Trump NAFTA Trudeau

The shout rings across the prairies. Omigod, something interesting is happening in Canada!

Fresh from an election which saw your secret boyfriend Justin Trudeau lose his majority, the country is talking about splitting up again. This time it’s got nothing to do with Quebec — even though the Bloc Quebecois roared back into life, gaining 32 seats in the 338-seat parliament, up from 10 (a clear shift leftward in Quebec, though unnoticed as such by most commentators).

No, now those talking separation are the two inner-western provinces, Alberta and Saskatchewan. They delivered a result for Trudeau like Queensland on steroids, returning only a single non-conservative member out of 51 (for the New Democrats, Canada’s belated, separate Labour party).

The provinces are furious at the Trudeau government’s attempt to play both sides of the progressive/extractive divide (sound familiar?) regarding a pipeline that would ensure the continued viability of the country’s tar sands oil. They think they’re getting a raw deal on agricultural trade. And they don’t like the (limited) rights the federal government gives First Nations on resources issues.

So now the western provinces are grumbling about the amount of revenue they provide, the lack of representation they are afforded, and how they might be better off “Wexiting” oot of the federation, eh.

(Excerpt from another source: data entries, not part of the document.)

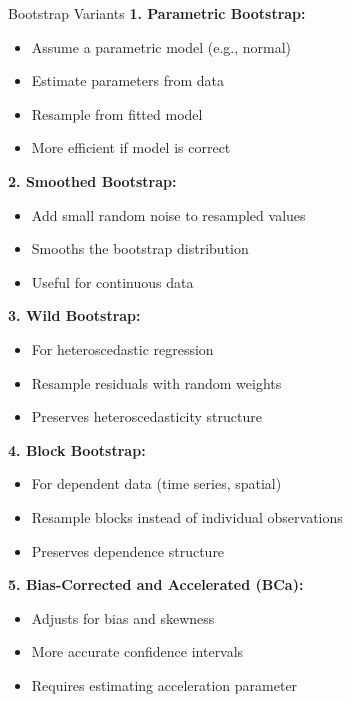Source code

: \documentclass[aspectratio=169]{beamer}
\begin{document}
\begin{frame}{Bootstrap Variants}
\scriptsize
\textbf{1. Parametric Bootstrap:}
\begin{itemize}
    \item Assume a parametric model (e.g., normal)
    \item Estimate parameters from data
    \item Resample from fitted model
    \item More efficient if model is correct
\end{itemize}

\vspace{0.05cm}
\textbf{2. Smoothed Bootstrap:}
\begin{itemize}
    \item Add small random noise to resampled values
    \item Smooths the bootstrap distribution
    \item Useful for continuous data
\end{itemize}

\vspace{0.05cm}
\textbf{3. Wild Bootstrap:}
\begin{itemize}
    \item For heteroscedastic regression
    \item Resample residuals with random weights
    \item Preserves heteroscedasticity structure
\end{itemize}

\vspace{0.05cm}
\textbf{4. Block Bootstrap:}
\begin{itemize}
    \item For dependent data (time series, spatial)
    \item Resample blocks instead of individual observations
    \item Preserves dependence structure
\end{itemize}

\vspace{0.05cm}
\textbf{5. Bias-Corrected and Accelerated (BCa):}
\begin{itemize}
    \item Adjusts for bias and skewness
    \item More accurate confidence intervals
    \item Requires estimating acceleration parameter
\end{itemize}
\end{frame}
\end{document}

For federalism wonks — and hell, who isn’t — this is a fascinating exercise in the contradictions of such. Canada was genuinely federal until the 1960s, a product of the country’s origins as a fusion of Ontario and Quebec — two very different societies. But the federal government acquired more power (over social policy etc) under Pierre Trudeau, in the ’60s (except for Quebec, which was given further concessions).

First-past-the-post voting and three-party contests deliver clean sweeps and wipe-outs on a regular basis. Provinces, that were once united by being Anglo-Celtic, are now divided as Ontario and Quebec cement further as metropolitan centres. This happens in a lot of federations, but what makes Canada different is that it didn’t federate all at once.

The founding provinces of 1867 were joined by British Columbia and two others a few years later, territories became provinces in 1905, Newfoundland was a separate country until 1949 (sort of), and First Nations province Nunavut was established in 1999.

Canada does not have, at its root, the illusion that it could not be otherwise than it is. What makes Alberta and Saskatchewan still more distinct is their politics, for in the 1920s to the 1950s, they were the only place where the movement of Social Credit took real hold.

A pre-wonks wonk movement of the 1920s, Social Credit advocated for an early universal basic income and the social control of banking, to recognise the intangible contribution of co-operative intellect to the capital base, and restore purchasing power.

Why haven’t you heard of this prescient theory? Because its inventor, Major Douglas, was a fantastic anti-Semite who said essential to his theory was the belief that private banking was akin to the Jews recrucifying Christ. So after 1945, erm yeah…

Nevertheless, Social Credit governments in Alberta and social democrats in Sasketchewan were world-famous in the Depression, and delivered on social welfare and state ownership. Alas, the complex radicalism of the era has, as elsewhere, yielded to a politics of cultural ressentiment, dependent on the eternal resources fairy tree.

The provinces are therefore the very opposite of plural capital-rich environments; like Queensland, pipeline promises have not only sucked out traditions of innovation, but they have undermined cultures of regional self-reliance.

Interestingly, southern Queensland and northern NSW/New England were the only places in Australia where Social Credit gained traction, underpinning one iteration of the New England secession movement of the time. The League of Rights adopted the idea and it echoes down rural politics today — one reason why Barnaby Beetrooter was babbling about usury and US default during his hilarious turn as shadow finance minister.

But, the western provinces won’t be seceding, not least because British Columbia, centred around hipster Vancouver (God I love that city, hmmm I might move there, why haven’t I already?) ain’t going, which would mean no port. And because of course the whole idea is crackers. For the moment.

But the renewed chatter of secession reminds one — if reminder were necessary — that the modern nation-state, federated or otherwise, the child of the railway and the telegraph, is coming to grief as its corporate and culture elites centralise power and regionalise poverty and exclusion.

The US has no legal secession process, otherwise it would have come apart by now; Canada’s, I kid you not, Clarity Act, allows secession, but only with the full nation’s permission — including the separate permission of the convoked First Nations (why don’t we all live in Canada?).

In Australia, secession requires permission of the other states. Queensland, just ask. Just ask. The answer’s yes. Curse of a goddamn single continent: we’re stuck with each other.

Whether Canada is, we’ll find out, as Alberta’s proud cry — “Liberty! If it’s alright with the rest of you!” — rings out across the prairies.